Eine Zusammenarbeit verschiedener gemeinnütziger Organisationen zielt meist auf eine Verstärkung der Wirkung und eine effektivere Erreichung gemeinsamer Ziele ab. Sie bringt mehr Informationen und Wissen. Gleichzeitig erhöht sich die Komplexität. Denn verschiedenste Kulturen prägen die Organisationen, die über ebenfalls unterschiedliche Mittel und über andere Netzwerke verfügen. Die Beurteilung der passenden Zusammenarbeit kann auf verschiedenen Ebenen erfolgen. Sollten die Entscheidungskompetenzen behalten werden oder eher nicht? Wer soll das finanzielle Risiko tragen? Eine Organisation kann ein Projekt selbst ausrollen, das finanzielle Risiko tragen und die Entscheidungskompetenz behalten. Oder mehrere Organisationen geben beides ab und müssen eine neue Trägerorganisation finden. Und dazwischen gibt es unterschiedliche Ausprägungsgrade. Wesentlicher Faktor für das Gelingen bleibt der Mensch. Machtkämpfe, versteckte Wünsche oder unausgesprochene Annahmen können die Wirkung schmälern oder gar verhindern. Umgekehrt sind es gerade die gewonnenen Kontakte auf der informellen Ebene, welche die Zusammenarbeit bereichern. Dieser Mehrwert wirkt über die eigentliche Zusammenarbeit hinaus.
Allianz für ein Thema
«Es ist eine neue, interessante Art der Zusammenarbeit», sagt Sabine Maier, Geschäftsleiterin von Vivamos Mejor. 2019 gründete die NGO zusammen mit fünf weiteren Schweizer Hilfswerken die Allianz Sufosec. 2019 hatte die Direktion für Entwicklung und Zusammenarbeit DEZA Programmbeiträge für Allianzen in Aussicht gestellt. Als Sufosec haben sich die sechs Partner erfolgreich mit einem gemeinsamen Programm dafür beworben.

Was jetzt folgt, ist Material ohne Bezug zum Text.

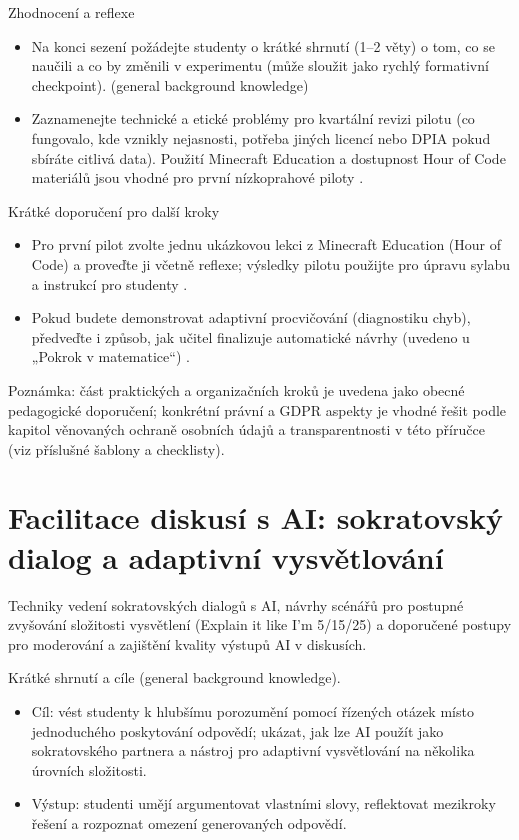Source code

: \documentclass{report}%
\begin{document}
Zhodnocení a reflexe
\begin{itemize}
  \item Na konci sezení požádejte studenty o krátké shrnutí (1--2 věty) o tom, co se naučili a co by změnili v experimentu (může sloužit jako rychlý formativní checkpoint). (general background knowledge)
  \item Zaznamenejte technické a etické problémy pro kvartální revizi pilotu (co fungovalo, kde vznikly nejasnosti, potřeba jiných licencí nebo DPIA pokud sbíráte citlivá data). Použití Minecraft Education a dostupnost Hour of Code materiálů jsou vhodné pro první nízkoprahové piloty \cite{kb_ai_101_tipu_pdf_04e4a115_page_15_2}.
\end{itemize}

Krátké doporučení pro další kroky
\begin{itemize}
  \item Pro první pilot zvolte jednu ukázkovou lekci z Minecraft Education (Hour of Code) a proveďte ji včetně reflexe; výsledky pilotu použijte pro úpravu sylabu a instrukcí pro studenty \cite{kb_ai_101_tipu_pdf_04e4a115_page_15_2}.
  \item Pokud budete demonstrovat adaptivní procvičování (diagnostiku chyb), předveďte i způsob, jak učitel finalizuje automatické návrhy (uvedeno u „Pokrok v matematice“) \cite{kb_ai_101_tipu_pdf_04e4a115_page_8_1}.
\end{itemize}

Poznámka: část praktických a organizačních kroků je uvedena jako obecné pedagogické doporučení; konkrétní právní a GDPR aspekty je vhodné řešit podle kapitol věnovaných ochraně osobních údajů a transparentnosti v této příručce (viz příslušné šablony a checklisty).%

%
\section{Facilitace diskusí s AI: sokratovský dialog a adaptivní vysvětlování}%
Techniky vedení sokratovských dialogů s AI, návrhy scénářů pro postupné zvyšování složitosti vysvětlení (Explain it like I'm 5/15/25) a doporučené postupy pro moderování a zajištění kvality výstupů AI v diskusích.%


%
Krátké shrnutí a cíle (general background knowledge).
\begin{itemize}
  \item Cíl: vést studenty k hlubšímu porozumění pomocí řízených otázek místo jednoduchého poskytování odpovědí; ukázat, jak lze AI použít jako sokratovského partnera a nástroj pro adaptivní vysvětlování na několika úrovních složitosti.
  \item Výstup: studenti umějí argumentovat vlastními slovy, reflektovat mezikroky řešení a rozpoznat omezení generovaných odpovědí.
\end{itemize}
\end{document}
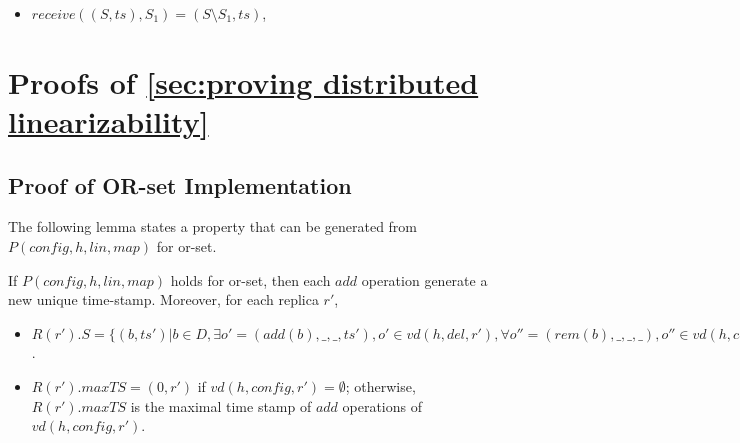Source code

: {\begin{itemize}
\item[-] $\mathit{receive}((S,\mathit{ts}),S_1) = (S \setminus S_1,\mathit{ts})$,
\end{itemize}






\section{\Spec{}}
\label{sec:specification}


















\section{Proofs of \sectionautorefname \ref{sec:proving distributed linearizability}}
\label{sec:appendix proofs of section proving distributed linearizability}





\subsection{Proof of OR-set Implementation}
\label{subsec:appendix proofs of or-set implementation}

The following lemma states a property that can be generated from $P(\mathit{config},h,\mathit{lin},\mathit{map})$ for or-set.

\begin{lemma}
\label{lemma:a property that can be obtained from P for or-set}
If $P(\mathit{config},h,\mathit{lin},\mathit{map})$ holds for or-set, then each $\mathit{add}$ operation generate a new unique time-stamp. Moreover, for each replica $r'$,

\begin{itemize}
    \setlength{\itemsep}{0.5pt}
    \item[-] $R(r').S = \{ (b,\mathit{ts}') \vert b \in D, \exists o' = (\mathit{add}(b),\_,\_,\mathit{ts}'), o' \in \mathit{vd}(h,\mathit{del},r'), \forall o'' = (\mathit{rem}(b),\_,\_,\_), o'' \in \mathit{vd}(h,\mathit{config},r') \Rightarrow (o',o'') \notin h.\mathit{vis} \}$.

    \item[-] $R(r').\mathit{maxTS} = (0,r')$ if $\mathit{vd}(h,\mathit{config},r') = \emptyset$; otherwise, $R(r').\mathit{maxTS}$ is the maximal time stamp of $\mathit{add}$ operations of $\mathit{vd}(h,\mathit{config},r')$.
    \end{itemize}
\end{lemma}

}
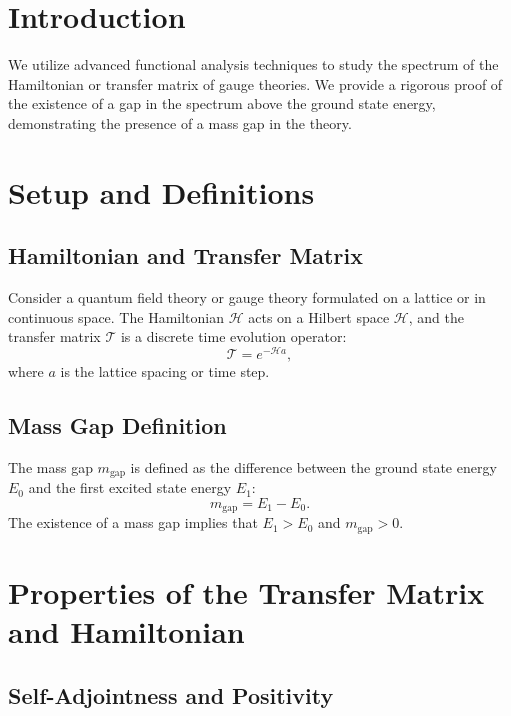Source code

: \section{Introduction}

We utilize advanced functional analysis techniques to study the spectrum of 
the Hamiltonian or transfer matrix of gauge theories. We provide a rigorous 
proof of the existence of a gap in the spectrum above the ground state energy, 
demonstrating the presence of a mass gap in the theory.



\section{Setup and Definitions}

\subsection{Hamiltonian and Transfer Matrix}

Consider a quantum field theory or gauge theory formulated on a lattice or in continuous space. The Hamiltonian \(\mathcal{H}\) acts on a Hilbert space \(\mathcal{H}\), and the transfer matrix \(\mathcal{T}\) is a discrete time evolution operator:
\begin{equation}
\mathcal{T} = e^{-\mathcal{H}a},
\end{equation}
where \(a\) is the lattice spacing or time step.

\subsection{Mass Gap Definition}

The mass gap \(m_{\text{gap}}\) is defined as the difference between the ground state energy \(E_0\) and the first excited state energy \(E_1\):
\begin{equation}
m_{\text{gap}} = E_1 - E_0.
\end{equation}
The existence of a mass gap implies that \(E_1 > E_0\) and \(m_{\text{gap}} > 0\).



\section{Properties of the Transfer Matrix and Hamiltonian}

\subsection{Self-Adjointness and Positivity}

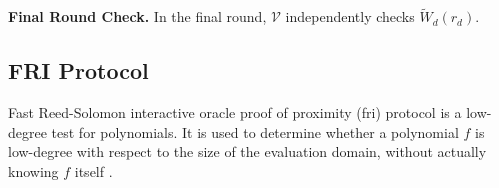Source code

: \noindent\textbf{Final Round Check.}
In the final round, $\mathcal{V}$ independently checks $ \widetilde{W}_{d}(r_{d})$.















\subsection{FRI Protocol}\label{sec:prel_FRI}
Fast Reed-Solomon interactive oracle proof of proximity (\gls{fri}) protocol is a low-degree test for polynomials. It is used to determine whether a polynomial $f$ is low-degree with respect to the size of the evaluation domain,  without actually knowing $f$ itself \cite{FRI2018}.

Und auch für die Beiträge 2023–2024 hat das DEZA die Allianz berücksichtigt. Die Zusammenarbeit zwischen den Allianzmitgliedern ist vertrauensvoll. Dies ermöglicht den direkten, unkomplizierten Austausch zwischen den Organisationen und einen offenen Dialog. Die Allianz verfolgt ein gemeinsames Ziel: wirksame Lösungen zur Überwindung von Mangelernährung und Hunger aufzuzeigen. Durch die Förderung nachhaltiger, lokaler Ernährungssysteme. Als Allianz können die Organisationen das Thema stärker in den Fokus rücken und gleichzeitig voneinander lernen. Beispielsweise publizierte die Allianz einen gemeinsamen Bericht zur Hungersituation auf der Basis von 14’000 Haushaltsbefragungen aus 16 Ländern. Sufosec liegt keine juristische Rechtsform zugrunde. «Im Moment ist es eine sehr schlanke Organisationsstruktur», sagt Sabine Maier. Eine klare Regelung stellt jedoch sicher, dass die Allianzmitglieder trotz unterschiedlicher Grösse gleichwertig sind. Alle tragen dieselben Kosten für die gemeinsamen Allianzaktivitäten. Alle haben dasselbe Mitspracherecht. Das Modell funktioniert gut. Als herausfordernd stellen sich die unterschiedlichen Funktionsweisen der einzelnen Allianzmitglieder heraus. Die verschiedenen Perspektiven befruchten sich aber auch gegenseitig. Auf Grund von juristischen und administrativen Aspekten könnte eine Rechtsform künftig ein Thema werden. Vorerst konzentriert sich die Allianz aber auf die Weiterentwicklung des gemeinsamen Programms ab 2025.
Bewertung mit Peers
In der praktischen Zusammenarbeit setzt die Allianz auf unterschiedliche Modelle. Bei der Umsetzung des gemeinsamen Programms, beim Monitoring und beim gegenseitigen Lernen ist die Zusammenarbeit eng. So haben die Organisationen ein gemeinsames Monitoringsystem aufgebaut, inklusive einer geteilten Software. Doch auch wenn es Projekte gibt, für welche sie gemeinsames Fundraising betreiben, arbeiten sie in diesem Bereich noch wenig zusammen. Jede Organisation setzt auch Projekte eigenständig um, wenn sie zum übergeordneten Zielraster beitragen. «Gleichzeitig gibt es mehrere gemeinsame Lerngruppen, in denen wir ein Thema zusammen weiterentwickeln», sagt Sabine Maier. Das Steering Committee übernimmt die strategische Leitung, die Finance Group wiederum koordiniert die finanzielle Berichterstattung, während in der Programmgruppe die Planung, das Monitoring und die Resultate besprochen werden. Hier sieht Sabine Maier einen grossen Mehrwert der Zusammenarbeit. Die eigene Arbeit wird vergleichbar. Die einzelnen Organisationen können sich nun vertieft
mit Peers vergleichen. Und gemeinsame Umfragen führen zu einer breiteren Datengrundlage mit stärkerer Aussagekraft.
Dezentral organisiert
Die gemeinsame Wissens- und Kompetenzebene kann das eigentliche Ziel einer Zusammenarbeit sein. Fachpersonen finden ihresgleichen und lernen voneinander. So tauscht sich die Schweizerische Lebensrettungsgesellschaft SLRG als Mitgliedsorganisation des Schweizerischen Roten Kreuzes (SRK) eng mit den Partnerorganisationen aus. Die SLRG selbst wiederum steht als Dachverband in Zusammenarbeit mit den Regionen und den Sektionen. Der Dachverband ist seiner Funktion entsprechend übergeordnet.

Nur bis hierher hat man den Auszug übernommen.